* _EXERCISE AIM_:
Copy, from the material below, every line in which the word "question" can be found.

* _EXERCISE INPUT_:
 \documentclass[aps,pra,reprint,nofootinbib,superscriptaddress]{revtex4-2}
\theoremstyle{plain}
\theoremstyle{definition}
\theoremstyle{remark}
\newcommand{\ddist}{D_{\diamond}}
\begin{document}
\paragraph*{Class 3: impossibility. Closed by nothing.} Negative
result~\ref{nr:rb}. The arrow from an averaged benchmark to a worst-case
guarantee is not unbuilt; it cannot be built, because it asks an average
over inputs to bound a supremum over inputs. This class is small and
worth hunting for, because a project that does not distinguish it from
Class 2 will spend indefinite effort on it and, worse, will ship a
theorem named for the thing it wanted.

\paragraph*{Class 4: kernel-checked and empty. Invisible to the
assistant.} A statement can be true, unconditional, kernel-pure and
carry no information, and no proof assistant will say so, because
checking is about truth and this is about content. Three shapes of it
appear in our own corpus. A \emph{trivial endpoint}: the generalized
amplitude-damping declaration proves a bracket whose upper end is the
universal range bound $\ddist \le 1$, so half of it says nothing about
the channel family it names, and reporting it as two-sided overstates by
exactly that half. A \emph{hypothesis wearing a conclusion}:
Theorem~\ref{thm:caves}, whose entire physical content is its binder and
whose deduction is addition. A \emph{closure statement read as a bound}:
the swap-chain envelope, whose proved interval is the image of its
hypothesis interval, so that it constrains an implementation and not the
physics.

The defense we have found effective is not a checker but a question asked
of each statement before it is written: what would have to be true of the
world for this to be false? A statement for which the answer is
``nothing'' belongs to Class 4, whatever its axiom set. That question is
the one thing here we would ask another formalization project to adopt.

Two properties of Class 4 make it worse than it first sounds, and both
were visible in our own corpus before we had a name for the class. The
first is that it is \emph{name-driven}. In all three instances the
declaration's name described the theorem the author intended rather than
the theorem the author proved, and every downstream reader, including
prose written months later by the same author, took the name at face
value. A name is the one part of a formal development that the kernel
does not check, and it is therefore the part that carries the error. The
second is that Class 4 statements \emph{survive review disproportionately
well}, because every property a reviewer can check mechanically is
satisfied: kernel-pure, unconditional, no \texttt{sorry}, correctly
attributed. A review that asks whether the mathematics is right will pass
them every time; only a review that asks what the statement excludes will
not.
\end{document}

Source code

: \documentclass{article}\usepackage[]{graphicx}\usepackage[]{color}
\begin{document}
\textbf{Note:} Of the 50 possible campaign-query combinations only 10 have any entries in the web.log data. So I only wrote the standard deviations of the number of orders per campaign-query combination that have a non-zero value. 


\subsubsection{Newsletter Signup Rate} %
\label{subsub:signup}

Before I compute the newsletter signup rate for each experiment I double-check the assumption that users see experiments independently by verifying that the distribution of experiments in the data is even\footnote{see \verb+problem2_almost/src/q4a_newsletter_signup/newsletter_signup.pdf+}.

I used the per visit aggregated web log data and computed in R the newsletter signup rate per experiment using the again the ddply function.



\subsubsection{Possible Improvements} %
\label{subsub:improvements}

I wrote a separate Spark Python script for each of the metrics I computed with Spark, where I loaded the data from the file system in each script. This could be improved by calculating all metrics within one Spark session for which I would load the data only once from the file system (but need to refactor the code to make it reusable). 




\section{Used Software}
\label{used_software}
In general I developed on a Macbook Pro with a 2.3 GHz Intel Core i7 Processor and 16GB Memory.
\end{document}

* _RESULT FOR THIS TASK_:
The defense we have found effective is not a checker but a question asked
``nothing'' belongs to Class 4, whatever its axiom set. That question is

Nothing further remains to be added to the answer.